これまで人・農地プランが地域での話し合いにより作成されてきましたが、農業経営基盤強化促進法の改正により「地域計画」として法制化され、昨年から作成が本格化しています。そこで編集部では、過去に掲載した記事の中から「地域計画」づくりの参考になりそうなものを選んでみました。ぜひご覧下さい。
土佐 祐司 (京都府福知山市川合地区・(農)かわい代表)
2階建て集落営農で農地を守る
福知山市川合地区は、旧三和町内の6集落からなる小学校区で、約250世帯・550人が暮らす中山間地域である。中心を流れる川合川に張り付くように小さい農地が点在しており、今では「担い手」と呼ばれる農家は皆無に等しい。

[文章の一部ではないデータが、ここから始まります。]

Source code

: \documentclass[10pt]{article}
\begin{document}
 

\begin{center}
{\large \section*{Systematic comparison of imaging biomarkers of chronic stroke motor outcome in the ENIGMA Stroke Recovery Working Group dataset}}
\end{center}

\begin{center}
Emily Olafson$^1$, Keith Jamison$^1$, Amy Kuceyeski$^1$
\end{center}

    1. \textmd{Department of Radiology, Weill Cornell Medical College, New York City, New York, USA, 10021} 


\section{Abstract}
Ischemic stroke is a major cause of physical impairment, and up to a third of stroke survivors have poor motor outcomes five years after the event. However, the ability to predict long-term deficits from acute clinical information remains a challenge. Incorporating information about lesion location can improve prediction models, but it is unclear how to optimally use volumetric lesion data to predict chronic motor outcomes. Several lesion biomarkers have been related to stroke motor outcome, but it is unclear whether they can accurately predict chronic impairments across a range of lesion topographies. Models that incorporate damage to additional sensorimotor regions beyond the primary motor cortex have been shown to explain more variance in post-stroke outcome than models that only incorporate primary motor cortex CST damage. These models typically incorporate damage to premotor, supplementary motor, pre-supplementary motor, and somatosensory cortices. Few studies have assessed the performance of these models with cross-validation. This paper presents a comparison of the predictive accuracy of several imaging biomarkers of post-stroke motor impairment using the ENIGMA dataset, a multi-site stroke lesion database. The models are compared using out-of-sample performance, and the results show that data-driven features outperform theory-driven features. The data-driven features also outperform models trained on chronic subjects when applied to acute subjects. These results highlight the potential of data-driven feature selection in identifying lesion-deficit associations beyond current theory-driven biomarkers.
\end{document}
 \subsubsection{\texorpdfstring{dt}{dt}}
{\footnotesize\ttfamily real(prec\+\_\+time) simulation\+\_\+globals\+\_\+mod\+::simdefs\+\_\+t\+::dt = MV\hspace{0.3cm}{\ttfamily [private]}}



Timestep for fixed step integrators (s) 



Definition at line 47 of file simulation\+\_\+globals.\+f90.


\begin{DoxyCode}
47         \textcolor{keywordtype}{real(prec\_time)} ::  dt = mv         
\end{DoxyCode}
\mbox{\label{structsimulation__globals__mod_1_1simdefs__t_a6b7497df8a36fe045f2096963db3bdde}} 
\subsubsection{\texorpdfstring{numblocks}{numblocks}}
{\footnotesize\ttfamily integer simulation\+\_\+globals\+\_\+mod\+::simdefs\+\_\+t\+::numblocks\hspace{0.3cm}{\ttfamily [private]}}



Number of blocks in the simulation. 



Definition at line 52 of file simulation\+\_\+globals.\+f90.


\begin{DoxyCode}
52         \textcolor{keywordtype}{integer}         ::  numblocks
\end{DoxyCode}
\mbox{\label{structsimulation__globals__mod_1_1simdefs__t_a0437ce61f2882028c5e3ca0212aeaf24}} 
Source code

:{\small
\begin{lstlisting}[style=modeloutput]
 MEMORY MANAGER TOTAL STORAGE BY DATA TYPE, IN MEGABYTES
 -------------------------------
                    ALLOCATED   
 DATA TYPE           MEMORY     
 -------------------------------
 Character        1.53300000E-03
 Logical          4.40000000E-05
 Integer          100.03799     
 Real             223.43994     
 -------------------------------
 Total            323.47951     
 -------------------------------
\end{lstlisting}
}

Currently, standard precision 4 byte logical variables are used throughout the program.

1970年代後半の圃場整備事業の際、旧三和町では21集落すべてに「営農組合」が設立され、今も営農活動の機能が引き継がれている。
しかし90年代に入り、川合地区では人口減少や農家の高齢化が進み、単独集落での農地保全が難しくなってきた。そこで、2000年の中山間直接支払の開始を機に6集落がまとまって「川合地域農場づくり協議会(以下、協議会)」を結成。互いに連携しながら農地の保全に努めるようになり、09年には地区内外152戸から計650万円の出資を得て「農事組合法人かわい」が誕生した。
これ以降、川合地区では農地の利用調整機関としての協議会と、耕作を担当するかわいの「2階建て集落営農」方式で農地を守っている。
集落役員の事務負担に限界
この間、協議会は中山間直接支払や多面的機能支払の活動を牽引するほか、「人・農地プラン」(京都府では「京力農場プラン」と呼ぶ)や農業委員会の「農地利用地図」の作成なども議論してきた。そのため、農地に関する多くの事務作業が各集落役員に集中的に課せられてきており、ひいては後任の役員選出にも支障をきたすようになっていた。
また高齢化で農家が減り続け、かわいの経営面積は年々増加。当初の6haから10年で22haを超えるまでになった。なかには機械が入らないような小さな農地など条件不利地も多数あり、これ以上の規模拡大に限界を感じつつあった。
「守るべき農地」を線引き
転機は4年前、農業委員会に「農地利用最適化推進委員」が設けられ、さらに「人・農地プランの実質化」に向け、農地利用の意向調査が始まったことである。私は常々感じていたことを実行してみようと、農地利用最適化推進委員に立候補した。それは、「守るべき農地」と「守り切れない農地」の線引きである。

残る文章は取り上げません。